START Data for review

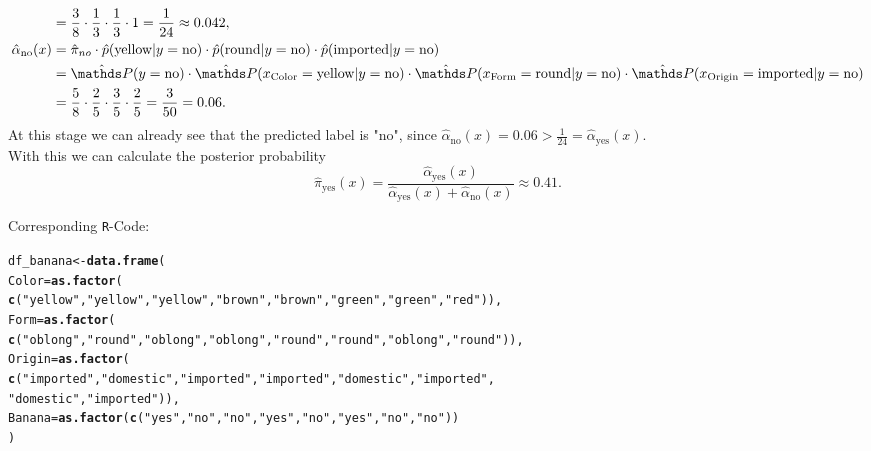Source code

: \documentclass[a4paper]{article}
\makeatletter
\newcommand{\hlstr}[1]{\textcolor[rgb]{0.192,0.494,0.8}{#1}}%
\newcommand{\hlstd}[1]{\textcolor[rgb]{0.345,0.345,0.345}{#1}}%
\newcommand{\hlkwb}[1]{\textcolor[rgb]{0.69,0.353,0.396}{#1}}%
\newcommand{\hlkwc}[1]{\textcolor[rgb]{0.333,0.667,0.333}{#1}}%
\newcommand{\hlkwd}[1]{\textcolor[rgb]{0.737,0.353,0.396}{\textbf{#1}}}%
\newenvironment{kframe}{%
 \def\at@end@of@kframe{}%
 \ifinner\ifhmode%
  \def\at@end@of@kframe{\end{minipage}}%
  \begin{minipage}{\columnwidth}%
 \fi\fi%
 \def\FrameCommand##1{\hskip\@totalleftmargin \hskip-\fboxsep
 \colorbox{shadecolor}{##1}\hskip-\fboxsep
     \hskip-\linewidth \hskip-\@totalleftmargin \hskip\columnwidth}%
 \MakeFramed {\advance\hsize-\width
   \@totalleftmargin\z@ \linewidth\hsize
   \@setminipage}}%
 {\par\unskip\endMakeFramed%
 \at@end@of@kframe}
\newenvironment{knitrout}{}{} %
\makeatother
\begin{document}
{\begin{enumerate}
\begin{align*}
= & \; \frac{3}{8} \cdot \frac{1}{3} \cdot \frac{1}{3} \cdot 1 = \frac{1}{24} \approx 0.042, \\
\hat{\alpha}_\text{no}(x) = & \;  \hat{\pi}_{no} \cdot \hat{p}(\text{yellow}|y = \text{no})\cdot \hat{p}(\text{round}|y = \text{no}) \cdot \hat{p}(\text{imported}|y = \text{no}) \\
= & \; \hat{\P}(y = \text{no}) \cdot \hat{\P}(x_\text{Color} = \text{yellow}|y = \text{no})\cdot \hat{\P}(x_\text{Form}=\text{round}|y = \text{no}) \cdot \hat{\P}(x_\text{Origin}=\text{imported}|y = \text{no}) \\
= & \; \frac{5}{8} \cdot \frac{2}{5} \cdot \frac{3}{5} \cdot \frac{2}{5} = \frac{3}{50} = 0.06.
\end{align*}
At this stage we can already see that the predicted label is "no", since $ \hat{\alpha}_\text{no}(x) = 0.06>\frac{1}{24} = 
\hat{\alpha}_\text{yes}(x)$. \\
With this we can calculate the posterior probability
$$\hat{\pi}_\text{yes}(x) = \frac{\hat{\alpha}_\text{yes}(x)}{\hat{\alpha}_\text{yes}(x) + \hat{\alpha}_\text{no}(x)} \approx 0.41.$$


    Corresponding \texttt{R}-Code:

\begin{knitrout}
\color{fgcolor}\begin{kframe}
\begin{alltt}
\hlstd{df_banana} \hlkwb{<-} \hlkwd{data.frame}\hlstd{(}
  \hlkwc{Color} \hlstd{=} \hlkwd{as.factor}\hlstd{(}
    \hlkwd{c}\hlstd{(}\hlstr{"yellow"}\hlstd{,} \hlstr{"yellow"}\hlstd{,} \hlstr{"yellow"}\hlstd{,} \hlstr{"brown"}\hlstd{,} \hlstr{"brown"}\hlstd{,} \hlstr{"green"}\hlstd{,} \hlstr{"green"}\hlstd{,} \hlstr{"red"}\hlstd{)),}
  \hlkwc{Form} \hlstd{=} \hlkwd{as.factor}\hlstd{(}
    \hlkwd{c}\hlstd{(}\hlstr{"oblong"}\hlstd{,} \hlstr{"round"}\hlstd{,} \hlstr{"oblong"}\hlstd{,} \hlstr{"oblong"}\hlstd{,} \hlstr{"round"}\hlstd{,} \hlstr{"round"}\hlstd{,} \hlstr{"oblong"}\hlstd{,} \hlstr{"round"}\hlstd{)),}
  \hlkwc{Origin} \hlstd{=} \hlkwd{as.factor}\hlstd{(}
    \hlkwd{c}\hlstd{(}\hlstr{"imported"}\hlstd{,} \hlstr{"domestic"}\hlstd{,} \hlstr{"imported"}\hlstd{,} \hlstr{"imported"}\hlstd{,} \hlstr{"domestic"}\hlstd{,} \hlstr{"imported"}\hlstd{,}
    \hlstr{"domestic"}\hlstd{,} \hlstr{"imported"}\hlstd{)),}
  \hlkwc{Banana} \hlstd{=} \hlkwd{as.factor}\hlstd{(}\hlkwd{c}\hlstd{(}\hlstr{"yes"}\hlstd{,} \hlstr{"no"}\hlstd{,} \hlstr{"no"}\hlstd{,} \hlstr{"yes"}\hlstd{,} \hlstr{"no"}\hlstd{,} \hlstr{"yes"}\hlstd{,} \hlstr{"no"}\hlstd{,} \hlstr{"no"}\hlstd{))}
\hlstd{)}


\end{alltt}
\end{kframe}
\end{knitrout}
\end{enumerate}}
\end{document}
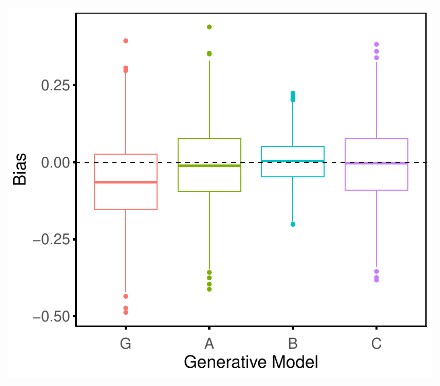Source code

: \documentclass[
  11pt,
  a4paper,
]{article}
\begin{document}
\begin{figure}[H]
\begin{minipage}{0.50\linewidth}
{\includegraphics{research-report_files/figure-pdf/fig-simulation-results-2.pdf}

}

\end{minipage}%
\newline
\begin{minipage}{0.50\linewidth}


\end{minipage}
\end{figure}
\end{document}
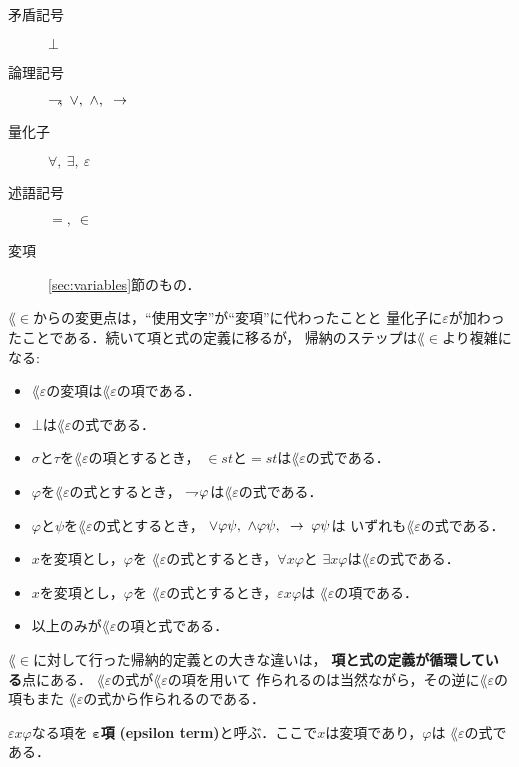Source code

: 	\begin{description}
		\item[矛盾記号] $\bot$
		\item[論理記号] $\negation,\ \vee,\ \wedge,\ \rarrow$
		\item[量化子] $\forall,\ \exists,\ \varepsilon$
		\item[述語記号] $=,\ \in$
		\item[変項] \ref{sec:variables}節のもの．
	\end{description}
	
	$\lang{\in}$からの変更点は，``使用文字''が``変項''に代わったことと
	量化子に$\varepsilon$が加わったことである．続いて項と式の定義に移るが，
	帰納のステップは$\lang{\in}$より複雑になる:
	
	\begin{itemize}
		\item $\lang{\varepsilon}$の変項は$\lang{\varepsilon}$の項である．
		\item $\bot$は$\lang{\varepsilon}$の式である．
		\item $\sigma$と$\tau$を$\lang{\varepsilon}$の項とするとき，
			$\in st$と$=st$は$\lang{\varepsilon}$の式である．
		\item $\varphi$を$\lang{\varepsilon}$の式とするとき，
			$\rightharpoondown\hspace{-0.25em} \varphi$は$\lang{\varepsilon}$の式である．
		\item $\varphi$と$\psi$を$\lang{\varepsilon}$の式とするとき，
			$\vee \varphi \psi,\ \wedge \varphi \psi,\ \rarrow \varphi \psi$は
			いずれも$\lang{\varepsilon}$の式である．
		\item $x$を変項とし，$\varphi$を
			$\lang{\varepsilon}$の式とするとき，$\forall x \varphi$と
			$\exists x \varphi$は$\lang{\varepsilon}$の式である．
		\item $x$を変項とし，$\varphi$を
			$\lang{\varepsilon}$の式とするとき，$\varepsilon x \varphi$は
			$\lang{\varepsilon}$の項である．
		\item 以上のみが$\lang{\varepsilon}$の項と式である．
	\end{itemize}
	
	$\lang{\in}$に対して行った帰納的定義との大きな違いは，
	{\bf 項と式の定義が循環している}点にある．
	$\lang{\varepsilon}$の式が$\lang{\varepsilon}$の項を用いて
	作られるのは当然ながら，その逆に$\lang{\varepsilon}$の項もまた
	$\lang{\varepsilon}$の式から作られるのである．
	
	\begin{screen}
		\begin{dfn}[$\varepsilon$項]
			$\varepsilon x \varphi$なる項を
			{\bf ${\boldsymbol \varepsilon}$項}
			{\bf (epsilon term)}と呼ぶ．ここで$x$は変項であり，$\varphi$は
			$\lang{\varepsilon}$の式である．
		\end{dfn}
	\end{screen}
	
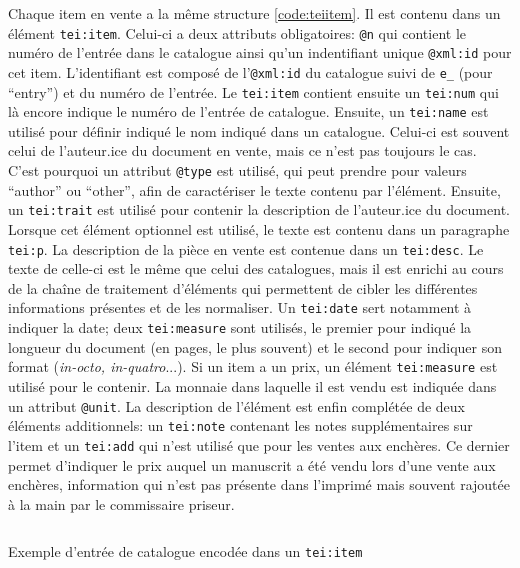 Chaque item en vente a la même structure \ref{code:teiitem}. Il est contenu dans un élément \texttt{tei:item}. Celui-ci a deux attributs obligatoires: \texttt{@n} qui contient le numéro de l'entrée dans le catalogue ainsi qu'un indentifiant unique \texttt{@xml:id} pour cet item. L'identifiant est composé de l'\texttt{@xml:id} du catalogue suivi de \texttt{e\_} (pour \enquote{entry}) et du numéro de l'entrée. Le \texttt{tei:item} contient ensuite un \texttt{tei:num} qui là encore indique le numéro de l'entrée de catalogue. Ensuite, un \texttt{tei:name} est utilisé pour définir indiqué le nom indiqué dans un catalogue. Celui-ci est souvent celui de l'auteur.ice du document en vente, mais ce n'est pas toujours le cas. C'est pourquoi un attribut \texttt{@type} est utilisé, qui peut prendre pour valeurs \enquote{author} ou \enquote{other}, afin de caractériser le texte contenu par l'élément. Ensuite, un \texttt{tei:trait} est utilisé pour contenir la description de l'auteur.ice du document. Lorsque cet élément optionnel est utilisé, le texte est contenu dans un paragraphe \texttt{tei:p}. La description de la pièce en vente est contenue dans un \texttt{tei:desc}. Le texte de celle-ci est le même que celui des catalogues, mais il est enrichi au cours de la chaîne de traitement d'éléments qui permettent de cibler les différentes informations présentes et de les normaliser. Un \texttt{tei:date} sert notamment à indiquer la date; deux \texttt{tei:measure} sont utilisés, le premier pour indiqué la longueur du document (en pages, le plus souvent) et le second pour indiquer son format (\textit{in-octo, in-quatro}...). Si un item a un prix, un élément \texttt{tei:measure} est utilisé pour le contenir. La monnaie dans laquelle il est vendu est indiquée dans un attribut \texttt{@unit}. La description de l'élément est enfin complétée de deux éléments additionnels: un \texttt{tei:note} contenant les notes supplémentaires sur l'item et un \texttt{tei:add} qui n'est utilisé que pour les ventes aux enchères. Ce dernier permet d'indiquer le prix auquel un manuscrit a été vendu lors d'une vente aux enchères, information qui n'est pas présente dans l'imprimé mais souvent rajoutée à la main par le commissaire priseur.

\begin{listing}[h]
	\inputminted{xml}{code/tei_item.xml}
	\caption{Exemple d'entrée de catalogue encodée dans un \texttt{tei:item}}
	\label{code:teiitem}
\end{listing}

END Data for review

Exercise details
Looking over the records, find each line with the word "exists" and copy it.

Answer area
		\item[量化子] $\forall,\ \exists,\ \varepsilon$
			$\exists x \varphi$は$\lang{\varepsilon}$の式である．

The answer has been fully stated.